One measure, by Assemblyman Tom Bane (D-Tarzana), would increase legislative salaries from $37,105 to $40,816 after the 1988 elections. It passed 36 to 0 after having cleared the Assembly late last month on a 57-17 vote.
The expense allowance bill, by Sen. William A. Craven (R-Oceanside), quickly passed both the Assembly and the Senate on Thursday by votes of 63 to 0 and 31 to 0, respectively. The measure, in effect, would increase the legislators’ living allowance by at least $1,000 a year.
The lawmakers currently are paid $82 daily in tax-free expense money while the Legislature is in session. The Craven bill would tie the per diem to the amount paid federal employees sent to Sacramento on official business. That rate now stands at $87. The Legislature normally is in session at least 200 days a year.

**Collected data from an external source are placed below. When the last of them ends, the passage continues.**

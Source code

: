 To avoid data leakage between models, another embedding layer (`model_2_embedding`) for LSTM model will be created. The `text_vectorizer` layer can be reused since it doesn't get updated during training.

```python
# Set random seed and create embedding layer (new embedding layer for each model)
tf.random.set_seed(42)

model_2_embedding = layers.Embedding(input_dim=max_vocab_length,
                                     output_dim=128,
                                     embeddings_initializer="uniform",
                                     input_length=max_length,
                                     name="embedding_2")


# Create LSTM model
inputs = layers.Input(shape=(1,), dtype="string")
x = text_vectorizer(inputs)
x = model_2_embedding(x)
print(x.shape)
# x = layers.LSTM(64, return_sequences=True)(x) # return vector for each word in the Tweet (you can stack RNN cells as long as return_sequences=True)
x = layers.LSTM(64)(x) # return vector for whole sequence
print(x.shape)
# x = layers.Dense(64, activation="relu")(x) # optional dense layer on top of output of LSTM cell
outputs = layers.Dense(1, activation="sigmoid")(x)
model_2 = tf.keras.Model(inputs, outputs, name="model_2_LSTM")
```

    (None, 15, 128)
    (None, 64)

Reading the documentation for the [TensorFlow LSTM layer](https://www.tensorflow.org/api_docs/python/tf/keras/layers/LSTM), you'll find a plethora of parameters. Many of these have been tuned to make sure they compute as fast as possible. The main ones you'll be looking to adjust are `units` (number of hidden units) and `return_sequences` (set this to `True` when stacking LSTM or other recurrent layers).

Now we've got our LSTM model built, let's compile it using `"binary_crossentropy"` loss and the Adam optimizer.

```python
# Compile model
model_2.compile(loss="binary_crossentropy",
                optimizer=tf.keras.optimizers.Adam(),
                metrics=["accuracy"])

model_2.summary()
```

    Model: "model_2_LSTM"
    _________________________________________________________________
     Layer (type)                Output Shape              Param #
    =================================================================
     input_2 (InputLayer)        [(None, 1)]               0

A spokeswoman for Deukmejian said that the governor so far has no position on the pay raise bill, but he probably will sign the per diem measure. Besides boosting legislators’ expense accounts, the bill also raises the salaries of top Deukmejian appointees in state government.

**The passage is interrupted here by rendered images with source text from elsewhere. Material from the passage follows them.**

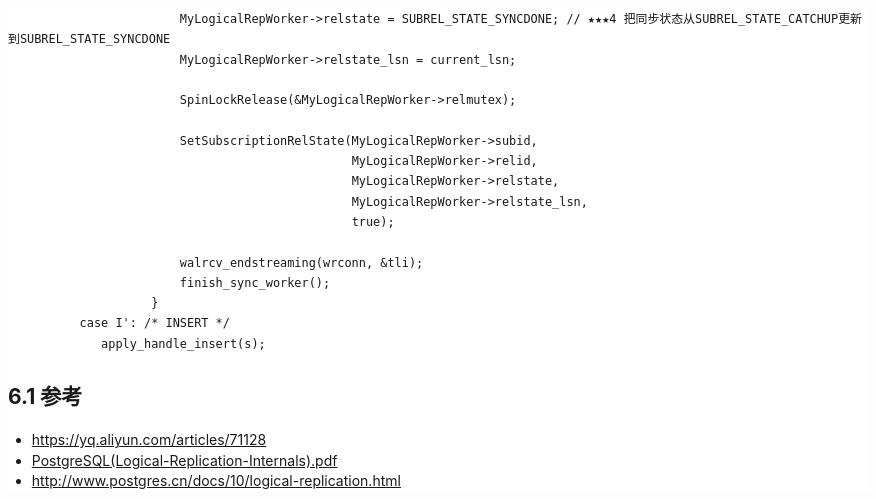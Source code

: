 							MyLogicalRepWorker->relstate = SUBREL_STATE_SYNCDONE; // ★★★4 把同步状态从SUBREL_STATE_CATCHUP更新到SUBREL_STATE_SYNCDONE
							MyLogicalRepWorker->relstate_lsn = current_lsn;
					
							SpinLockRelease(&MyLogicalRepWorker->relmutex);
					
							SetSubscriptionRelState(MyLogicalRepWorker->subid,
													MyLogicalRepWorker->relid,
													MyLogicalRepWorker->relstate,
													MyLogicalRepWorker->relstate_lsn,
													true);
					
							walrcv_endstreaming(wrconn, &tli);
							finish_sync_worker();
						}
	          case I': /* INSERT */
	             apply_handle_insert(s);




## 6.1 参考
- https://yq.aliyun.com/articles/71128
- [PostgreSQL(Logical-Replication-Internals).pdf](2018-07-30/PostgreSQL(Logical-Replication-Internals).pdf)
- http://www.postgres.cn/docs/10/logical-replication.html


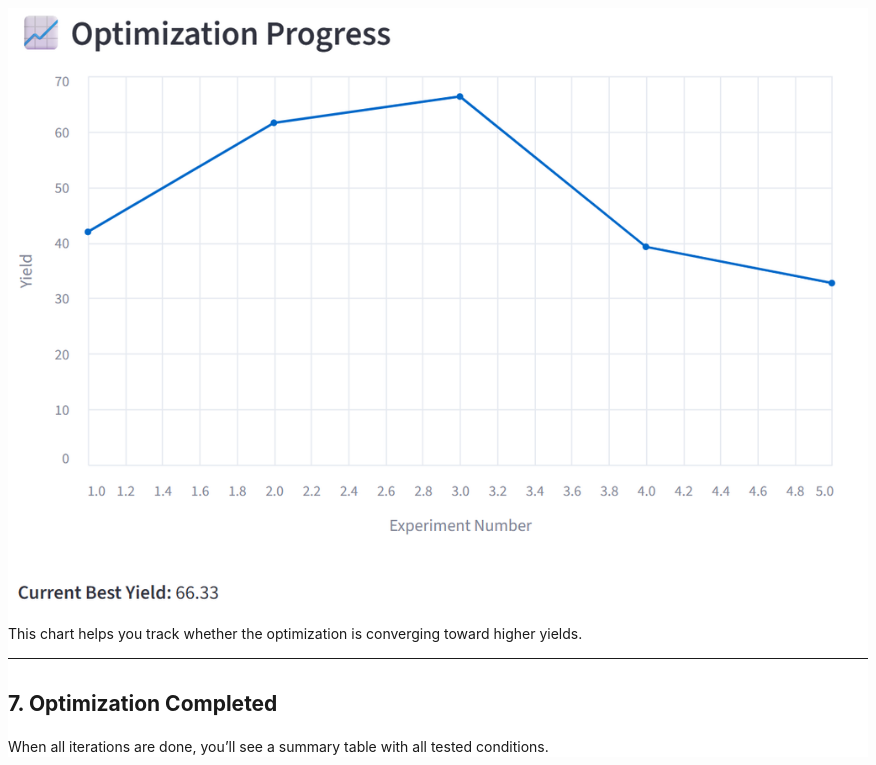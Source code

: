 ![Optimization Progress Chart](./_static/tutorial_18F/progress_initial_run_yield.png)

This chart helps you track whether the optimization is converging toward higher yields.

---

## 7. Optimization Completed

When all iterations are done, you’ll see a summary table with all tested conditions.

Senate President Pro Tem David A. Roberti (D-Los Angeles) said of the pay raise bill: “This is not exorbitant. It is right in line with some concept of fairness.”

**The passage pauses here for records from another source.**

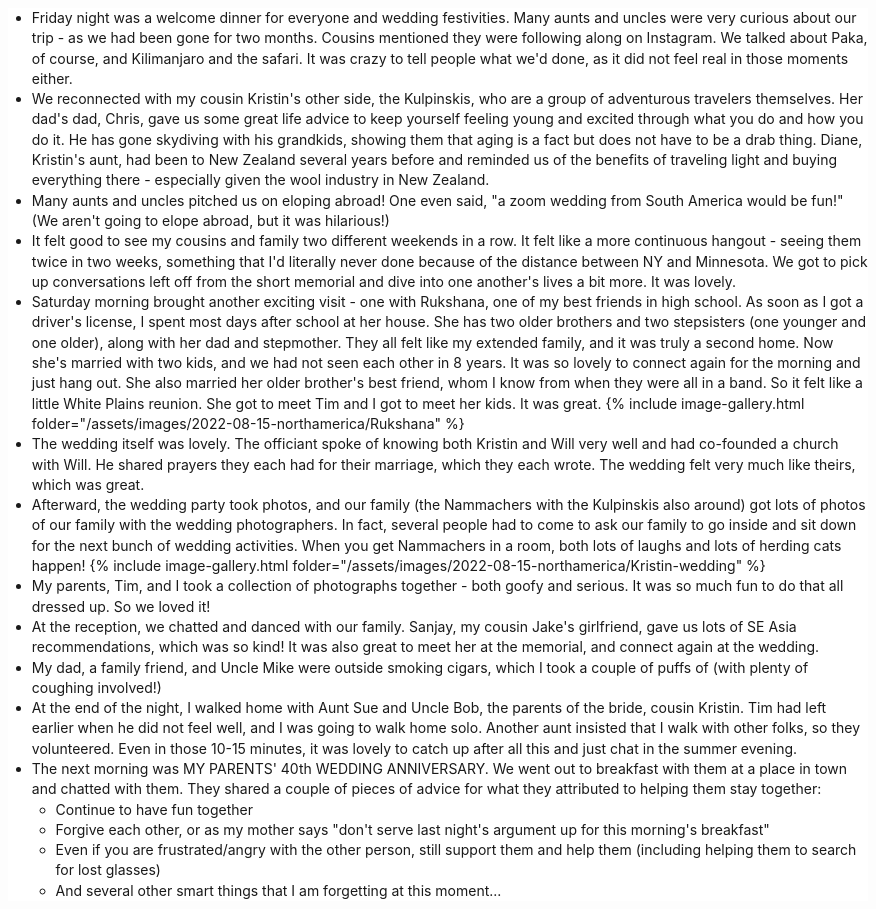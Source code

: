* Friday night was a welcome dinner for everyone and wedding festivities. Many aunts and uncles were very curious about our trip - as we had been gone for two months. Cousins mentioned they were following along on Instagram. We talked about Paka, of course, and Kilimanjaro and the safari. It was crazy to tell people what we'd done, as it did not feel real in those moments either. 
* We reconnected with my cousin Kristin's other side, the Kulpinskis, who are a group of adventurous travelers themselves. Her dad's dad, Chris, gave us some great life advice to keep yourself feeling young and excited through what you do and how you do it. He has gone skydiving with his grandkids, showing them that aging is a fact but does not have to be a drab thing. Diane, Kristin's aunt, had been to New Zealand several years before and reminded us of the benefits of traveling light and buying everything there - especially given the wool industry in New Zealand. 
* Many aunts and uncles pitched us on eloping abroad! One even said, "a zoom wedding from South America would be fun!" (We aren't going to elope abroad, but it was hilarious!)
* It felt good to see my cousins and family two different weekends in a row. It felt like a more continuous hangout - seeing them twice in two weeks, something that I'd literally never done because of the distance between NY and Minnesota. We got to pick up conversations left off from the short memorial and dive into one another's lives a bit more. It was lovely. 
* Saturday morning brought another exciting visit - one with Rukshana, one of my best friends in high school. As soon as I got a driver's license, I spent most days after school at her house. She has two older brothers and two stepsisters (one younger and one older), along with her dad and stepmother. They all felt like my extended family, and it was truly a second home. Now she's married with two kids, and we had not seen each other in 8 years. It was so lovely to connect again for the morning and just hang out. She also married her older brother's best friend, whom I know from when they were all in a band. So it felt like a little White Plains reunion. She got to meet Tim and I got to meet her kids. It was great. 
{% include image-gallery.html folder="/assets/images/2022-08-15-northamerica/Rukshana" %}
* The wedding itself was lovely. The officiant spoke of knowing both Kristin and Will very well and had co-founded a church with Will. He shared prayers they each had for their marriage, which they each wrote. The wedding felt very much like theirs, which was great.
* Afterward, the wedding party took photos, and our family (the Nammachers with the Kulpinskis also around) got lots of photos of our family with the wedding photographers. In fact, several people had to come to ask our family to go inside and sit down for the next bunch of wedding activities. When you get Nammachers in a room, both lots of laughs and lots of herding cats happen!
{% include image-gallery.html folder="/assets/images/2022-08-15-northamerica/Kristin-wedding" %}
* My parents, Tim, and I took a collection of photographs together - both goofy and serious. It was so much fun to do that all dressed up. So we loved it!
* At the reception, we chatted and danced with our family. Sanjay, my cousin Jake's girlfriend, gave us lots of SE Asia recommendations, which was so kind! It was also great to meet her at the memorial, and connect again at the wedding. 
* My dad, a family friend, and Uncle Mike were outside smoking cigars, which I took a couple of puffs of (with plenty of coughing involved!)
* At the end of the night, I walked home with Aunt Sue and Uncle Bob, the parents of the bride, cousin Kristin. Tim had left earlier when he did not feel well, and I was going to walk home solo. Another aunt insisted that I walk with other folks, so they volunteered. Even in those 10-15 minutes, it was lovely to catch up after all this and just chat in the summer evening. 
* The next morning was MY PARENTS' 40th WEDDING ANNIVERSARY. We went out to breakfast with them at a place in town and chatted with them. They shared a couple of pieces of advice for what they attributed to helping them stay together: 
  * Continue to have fun together
  * Forgive each other, or as my mother says "don't serve last night's argument up for this morning's breakfast"
  * Even if you are frustrated/angry with the other person, still support them and help them (including helping them to search for lost glasses)
  * And several other smart things that I am forgetting at this moment...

The Craven bill, introduced at the request of the Deukmejian Administration, originally made no reference to legislative stipends. As first introduced, it only would have increased the salaries of 10 state department heads by raising the status of their agencies.
Agency heads are paid according to the legislatively designated size of their agencies, with directors of “major” departments receiving $82,117 per year, those of “medium” departments $72,456 and those of “small” departments $66,419.
Under the bill, the directors of the California Lottery and of the Departments of Forestry, Parks and Recreation, Fish and Game, Rehabilitation, Consumer Affairs and Veterans Affairs would be elevated to major status, and those of the Department of Aging and the Office of Emergency Services, as well as the state Fire Marshal, would be raised to medium status.
But on the Assembly side, amendments were introduced to increase the legislative per diem rate. Bane said they were Craven’s amendments, but a Craven spokesman asserted it was Bane’s idea.
The state’s director of personnel administration, Jim Mosman, who had sought the bill, said his department did not request and had no position on the increase in legislative stipends.
A 1966 ballot proposition approved by the voters gave the lawmakers the right to increase their own salaries up to 5% annually. Bane’s bill amounts to two years’ salary increase because the lawmakers’ previous raise took effect in 1986.
The increase in department head salaries, and that of the legislative per diem, would begin Jan. 1, 1988.